Bieliźnianą drakę wywołała Nelli Rokita (51 l.), wyjawiając na łamach "Super Expressu", że sama nigdy nie ubrałaby biustonosza ze sztucznego materiału.
Nelli Rokita twierdzi, że "syntetyki powodują raka piersi". - Co za bzdury! - zżyma się Joanna Senyszyn (59 l.). - Każda kobieta jest w jakimś stopniu narażona na raka piersi. Ale nie dlatego że nosi bieliznę ze sztucznych włókien, a dlatego, że ma piersi. Przyczyn raka nie znamy do końca, ale naukowcy nic nie mówią o syntetycznej bieliźnie - wykłada Senyszyn.

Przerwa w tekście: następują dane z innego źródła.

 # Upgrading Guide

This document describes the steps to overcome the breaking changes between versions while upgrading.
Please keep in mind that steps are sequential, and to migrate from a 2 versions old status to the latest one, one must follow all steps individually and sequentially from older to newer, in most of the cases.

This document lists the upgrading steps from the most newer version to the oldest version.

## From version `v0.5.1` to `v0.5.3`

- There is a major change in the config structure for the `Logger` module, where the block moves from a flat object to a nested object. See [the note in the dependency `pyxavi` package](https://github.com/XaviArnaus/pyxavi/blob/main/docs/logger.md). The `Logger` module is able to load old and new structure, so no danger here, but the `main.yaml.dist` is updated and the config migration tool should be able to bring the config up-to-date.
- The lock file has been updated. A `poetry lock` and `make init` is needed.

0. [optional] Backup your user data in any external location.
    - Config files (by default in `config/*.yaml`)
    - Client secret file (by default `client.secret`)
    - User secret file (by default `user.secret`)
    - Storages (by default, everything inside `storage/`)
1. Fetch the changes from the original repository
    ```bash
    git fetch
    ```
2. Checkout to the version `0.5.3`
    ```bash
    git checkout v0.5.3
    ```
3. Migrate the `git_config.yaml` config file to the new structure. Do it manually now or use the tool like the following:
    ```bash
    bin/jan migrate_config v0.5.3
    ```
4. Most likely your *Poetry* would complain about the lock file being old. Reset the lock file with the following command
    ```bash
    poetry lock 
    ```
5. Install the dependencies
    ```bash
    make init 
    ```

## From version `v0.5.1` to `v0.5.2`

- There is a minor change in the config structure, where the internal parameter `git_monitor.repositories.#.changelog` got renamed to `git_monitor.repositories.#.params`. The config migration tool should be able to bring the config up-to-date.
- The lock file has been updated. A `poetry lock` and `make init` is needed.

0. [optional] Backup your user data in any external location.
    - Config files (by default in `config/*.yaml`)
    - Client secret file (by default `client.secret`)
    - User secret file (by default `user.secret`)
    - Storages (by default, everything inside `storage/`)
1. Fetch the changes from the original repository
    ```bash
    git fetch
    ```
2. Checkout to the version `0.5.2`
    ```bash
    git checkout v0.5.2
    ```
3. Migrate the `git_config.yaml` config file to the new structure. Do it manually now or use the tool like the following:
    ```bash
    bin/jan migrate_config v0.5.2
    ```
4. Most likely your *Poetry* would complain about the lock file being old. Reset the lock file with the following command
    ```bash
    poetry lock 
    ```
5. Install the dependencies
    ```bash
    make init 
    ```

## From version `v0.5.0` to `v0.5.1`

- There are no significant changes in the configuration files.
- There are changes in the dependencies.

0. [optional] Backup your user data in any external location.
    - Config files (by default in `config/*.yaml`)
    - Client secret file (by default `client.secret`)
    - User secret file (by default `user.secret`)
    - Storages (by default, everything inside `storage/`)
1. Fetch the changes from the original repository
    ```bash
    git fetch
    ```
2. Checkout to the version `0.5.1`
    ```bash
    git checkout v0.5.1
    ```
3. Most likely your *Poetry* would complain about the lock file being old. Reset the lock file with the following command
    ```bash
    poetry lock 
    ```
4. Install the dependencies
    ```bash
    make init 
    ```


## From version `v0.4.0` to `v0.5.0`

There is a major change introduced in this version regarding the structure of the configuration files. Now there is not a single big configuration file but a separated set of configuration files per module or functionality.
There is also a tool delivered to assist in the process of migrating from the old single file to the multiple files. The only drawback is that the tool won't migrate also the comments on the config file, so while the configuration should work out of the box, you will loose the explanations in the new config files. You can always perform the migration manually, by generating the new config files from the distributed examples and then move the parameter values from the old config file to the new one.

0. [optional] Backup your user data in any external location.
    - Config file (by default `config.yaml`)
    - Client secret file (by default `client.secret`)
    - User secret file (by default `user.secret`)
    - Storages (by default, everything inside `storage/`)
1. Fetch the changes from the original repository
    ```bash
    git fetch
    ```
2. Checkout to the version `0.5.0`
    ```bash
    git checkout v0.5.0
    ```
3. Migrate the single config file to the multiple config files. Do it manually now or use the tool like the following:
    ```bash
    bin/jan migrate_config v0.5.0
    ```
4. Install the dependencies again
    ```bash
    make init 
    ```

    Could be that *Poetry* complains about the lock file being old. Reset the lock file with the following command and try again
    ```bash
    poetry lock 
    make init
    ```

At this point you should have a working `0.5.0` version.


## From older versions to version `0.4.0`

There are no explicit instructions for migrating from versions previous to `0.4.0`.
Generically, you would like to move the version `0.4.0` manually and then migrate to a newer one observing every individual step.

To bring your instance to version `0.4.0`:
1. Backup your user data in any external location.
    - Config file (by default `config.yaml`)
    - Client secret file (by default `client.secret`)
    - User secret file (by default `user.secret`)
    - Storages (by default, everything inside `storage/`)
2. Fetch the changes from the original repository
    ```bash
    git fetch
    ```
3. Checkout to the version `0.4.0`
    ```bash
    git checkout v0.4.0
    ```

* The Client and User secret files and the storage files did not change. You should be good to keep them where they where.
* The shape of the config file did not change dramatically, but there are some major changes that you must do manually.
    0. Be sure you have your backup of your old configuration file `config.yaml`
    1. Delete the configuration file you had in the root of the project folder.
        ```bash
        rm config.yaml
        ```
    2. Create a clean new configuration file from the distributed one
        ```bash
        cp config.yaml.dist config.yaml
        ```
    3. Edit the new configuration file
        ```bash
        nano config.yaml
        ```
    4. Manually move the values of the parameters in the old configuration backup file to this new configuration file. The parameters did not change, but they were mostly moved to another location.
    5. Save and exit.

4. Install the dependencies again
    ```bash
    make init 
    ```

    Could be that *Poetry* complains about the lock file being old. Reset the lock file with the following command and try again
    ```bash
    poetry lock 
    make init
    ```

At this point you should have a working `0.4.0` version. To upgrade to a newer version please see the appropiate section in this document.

W sprawie fig i staników posłanka SLD ma odmienne zdanie niż Rokita. - Bardzo lubię bieliznę typu "druga skóra" z włókien sztucznych. Przyjemna dla ciała, miła w dotyku. I co najważniejsze wygodna. Schnie szybciej niż bawełna, co dla osoby prowadzącej jak ja koczownicze życie, jest ważne - tłumaczy.
Liczy się wygoda
Posłanka PO Iwona Guzowska (34 l.), pierwsza Polka, która zaczęła uprawiać zawodowo boks i dwukrotnie zdobyła mistrzostwo świata, nie chce komentować naukowych rewelacji Nelli Rokity. - Bo o czym tu mówić? Jeszcze niejednym nas pani poseł zaskoczy - rzuca krótko. Sama - jak mówi - ceni sobie bieliznę, która jest wygodna. - Może być bawełniana, syntetyczna. Mam taką i taką. Sportową, ale też elegancką. Bielizna jest dla mnie ważną częścią garderoby - łagodzi Iwona Guzowska.